▶ [What needs to be done]: Your task is to return the data below, word for word.

▶ [Provided records]:
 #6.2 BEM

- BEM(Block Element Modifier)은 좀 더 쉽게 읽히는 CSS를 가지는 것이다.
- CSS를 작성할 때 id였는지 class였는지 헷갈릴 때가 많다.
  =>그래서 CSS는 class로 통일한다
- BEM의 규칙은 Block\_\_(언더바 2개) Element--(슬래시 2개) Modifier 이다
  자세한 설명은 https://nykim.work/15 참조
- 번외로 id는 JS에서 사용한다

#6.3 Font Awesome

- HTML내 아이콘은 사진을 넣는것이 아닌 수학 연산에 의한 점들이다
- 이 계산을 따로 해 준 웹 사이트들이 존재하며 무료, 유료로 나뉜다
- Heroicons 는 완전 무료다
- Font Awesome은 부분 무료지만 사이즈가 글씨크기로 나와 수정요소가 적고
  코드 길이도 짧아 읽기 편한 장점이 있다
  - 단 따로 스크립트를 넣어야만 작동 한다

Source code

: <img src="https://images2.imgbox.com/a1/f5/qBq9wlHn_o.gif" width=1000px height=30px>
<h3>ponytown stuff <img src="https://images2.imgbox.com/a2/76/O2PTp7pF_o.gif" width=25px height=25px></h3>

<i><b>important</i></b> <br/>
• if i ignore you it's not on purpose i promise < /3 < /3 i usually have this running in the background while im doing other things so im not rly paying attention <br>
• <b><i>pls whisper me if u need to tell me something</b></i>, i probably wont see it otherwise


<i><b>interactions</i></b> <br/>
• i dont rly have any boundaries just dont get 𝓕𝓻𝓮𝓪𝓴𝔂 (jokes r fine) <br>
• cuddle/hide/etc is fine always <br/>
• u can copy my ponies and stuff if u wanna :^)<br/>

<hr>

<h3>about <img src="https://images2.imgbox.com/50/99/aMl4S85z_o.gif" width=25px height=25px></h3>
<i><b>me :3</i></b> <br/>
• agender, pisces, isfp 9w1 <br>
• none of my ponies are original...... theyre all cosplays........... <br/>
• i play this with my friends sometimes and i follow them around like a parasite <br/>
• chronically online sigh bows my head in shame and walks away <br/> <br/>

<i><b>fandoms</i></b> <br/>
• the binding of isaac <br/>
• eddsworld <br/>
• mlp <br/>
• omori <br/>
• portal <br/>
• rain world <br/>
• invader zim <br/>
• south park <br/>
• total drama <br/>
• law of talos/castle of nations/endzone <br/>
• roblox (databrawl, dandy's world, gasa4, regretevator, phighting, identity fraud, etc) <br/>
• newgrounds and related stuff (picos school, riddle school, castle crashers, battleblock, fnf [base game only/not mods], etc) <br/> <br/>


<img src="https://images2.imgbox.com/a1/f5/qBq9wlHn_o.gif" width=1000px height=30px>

▶ [Answer to the exercise]:
 #6.2 BEM

- BEM(Block Element Modifier)은 좀 더 쉽게 읽히는 CSS를 가지는 것이다.
- CSS를 작성할 때 id였는지 class였는지 헷갈릴 때가 많다.
  =>그래서 CSS는 class로 통일한다
- BEM의 규칙은 Block\_\_(언더바 2개) Element--(슬래시 2개) Modifier 이다
  자세한 설명은 https://nykim.work/15 참조
- 번외로 id는 JS에서 사용한다

#6.3 Font Awesome

- HTML내 아이콘은 사진을 넣는것이 아닌 수학 연산에 의한 점들이다
- 이 계산을 따로 해 준 웹 사이트들이 존재하며 무료, 유료로 나뉜다
- Heroicons 는 완전 무료다
- Font Awesome은 부분 무료지만 사이즈가 글씨크기로 나와 수정요소가 적고
  코드 길이도 짧아 읽기 편한 장점이 있다
  - 단 따로 스크립트를 넣어야만 작동 한다

Source code

: <img src="https://images2.imgbox.com/a1/f5/qBq9wlHn_o.gif" width=1000px height=30px>
<h3>ponytown stuff <img src="https://images2.imgbox.com/a2/76/O2PTp7pF_o.gif" width=25px height=25px></h3>

<i><b>important</i></b> <br/>
• if i ignore you it's not on purpose i promise < /3 < /3 i usually have this running in the background while im doing other things so im not rly paying attention <br>
• <b><i>pls whisper me if u need to tell me something</b></i>, i probably wont see it otherwise


<i><b>interactions</i></b> <br/>
• i dont rly have any boundaries just dont get 𝓕𝓻𝓮𝓪𝓴𝔂 (jokes r fine) <br>
• cuddle/hide/etc is fine always <br/>
• u can copy my ponies and stuff if u wanna :^)<br/>

<hr>

<h3>about <img src="https://images2.imgbox.com/50/99/aMl4S85z_o.gif" width=25px height=25px></h3>
<i><b>me :3</i></b> <br/>
• agender, pisces, isfp 9w1 <br>
• none of my ponies are original...... theyre all cosplays........... <br/>
• i play this with my friends sometimes and i follow them around like a parasite <br/>
• chronically online sigh bows my head in shame and walks away <br/> <br/>

<i><b>fandoms</i></b> <br/>
• the binding of isaac <br/>
• eddsworld <br/>
• mlp <br/>
• omori <br/>
• portal <br/>
• rain world <br/>
• invader zim <br/>
• south park <br/>
• total drama <br/>
• law of talos/castle of nations/endzone <br/>
• roblox (databrawl, dandy's world, gasa4, regretevator, phighting, identity fraud, etc) <br/>
• newgrounds and related stuff (picos school, riddle school, castle crashers, battleblock, fnf [base game only/not mods], etc) <br/> <br/>


<img src="https://images2.imgbox.com/a1/f5/qBq9wlHn_o.gif" width=1000px height=30px>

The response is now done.